**Material to process**:
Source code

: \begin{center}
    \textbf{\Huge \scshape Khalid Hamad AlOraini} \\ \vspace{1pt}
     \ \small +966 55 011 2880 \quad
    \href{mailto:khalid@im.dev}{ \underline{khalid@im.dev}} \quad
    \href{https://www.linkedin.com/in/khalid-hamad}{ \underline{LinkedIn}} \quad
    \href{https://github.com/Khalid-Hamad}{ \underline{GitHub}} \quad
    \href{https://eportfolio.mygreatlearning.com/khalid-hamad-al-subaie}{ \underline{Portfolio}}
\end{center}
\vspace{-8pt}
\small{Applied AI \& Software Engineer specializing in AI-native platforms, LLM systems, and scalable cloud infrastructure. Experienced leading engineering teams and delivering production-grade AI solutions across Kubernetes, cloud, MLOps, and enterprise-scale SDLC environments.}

==

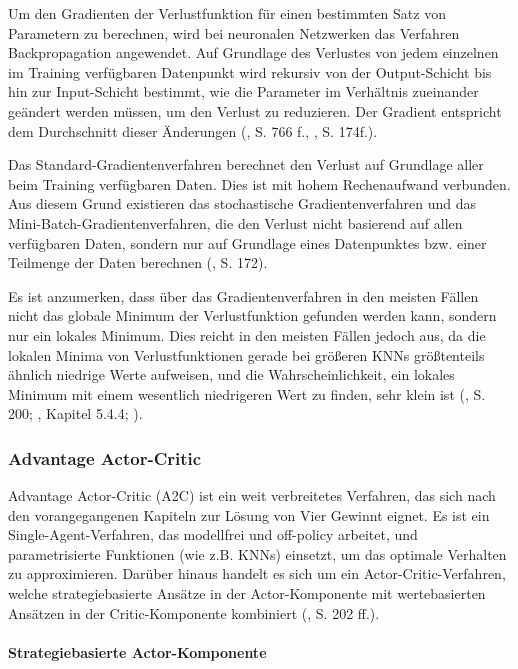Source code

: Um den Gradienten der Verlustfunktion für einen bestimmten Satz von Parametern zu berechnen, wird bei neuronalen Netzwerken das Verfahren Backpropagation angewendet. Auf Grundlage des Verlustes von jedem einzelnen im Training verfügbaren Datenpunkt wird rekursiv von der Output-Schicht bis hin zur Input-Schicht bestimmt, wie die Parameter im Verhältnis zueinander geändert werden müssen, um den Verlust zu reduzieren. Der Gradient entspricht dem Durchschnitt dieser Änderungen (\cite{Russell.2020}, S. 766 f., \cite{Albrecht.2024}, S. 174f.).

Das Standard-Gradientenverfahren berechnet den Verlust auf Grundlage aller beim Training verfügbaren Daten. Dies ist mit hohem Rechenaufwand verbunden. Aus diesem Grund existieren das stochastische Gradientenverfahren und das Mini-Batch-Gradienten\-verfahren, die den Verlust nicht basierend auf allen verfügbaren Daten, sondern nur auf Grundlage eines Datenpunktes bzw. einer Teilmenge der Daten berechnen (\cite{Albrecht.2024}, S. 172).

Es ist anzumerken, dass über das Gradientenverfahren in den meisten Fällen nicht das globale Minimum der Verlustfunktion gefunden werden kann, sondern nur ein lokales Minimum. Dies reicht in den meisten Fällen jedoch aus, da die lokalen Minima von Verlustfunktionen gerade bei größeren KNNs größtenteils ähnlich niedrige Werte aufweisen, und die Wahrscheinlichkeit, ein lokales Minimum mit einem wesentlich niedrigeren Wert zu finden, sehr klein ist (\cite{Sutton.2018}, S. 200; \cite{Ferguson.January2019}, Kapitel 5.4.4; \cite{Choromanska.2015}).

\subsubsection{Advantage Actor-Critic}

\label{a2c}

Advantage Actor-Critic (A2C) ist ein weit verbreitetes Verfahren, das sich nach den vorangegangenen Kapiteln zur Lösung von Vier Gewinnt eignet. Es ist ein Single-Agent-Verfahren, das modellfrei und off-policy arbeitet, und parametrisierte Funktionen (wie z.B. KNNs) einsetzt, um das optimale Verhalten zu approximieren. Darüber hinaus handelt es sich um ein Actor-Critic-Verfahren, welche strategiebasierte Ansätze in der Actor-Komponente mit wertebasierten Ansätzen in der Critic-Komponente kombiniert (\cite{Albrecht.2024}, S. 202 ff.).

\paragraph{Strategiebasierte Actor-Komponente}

**What is being asked**:
Show all lines from the data that contain "https".

**Result**:
    \href{https://www.linkedin.com/in/khalid-hamad}{ \underline{LinkedIn}} \quad
    \href{https://github.com/Khalid-Hamad}{ \underline{GitHub}} \quad
    \href{https://eportfolio.mygreatlearning.com/khalid-hamad-al-subaie}{ \underline{Portfolio}}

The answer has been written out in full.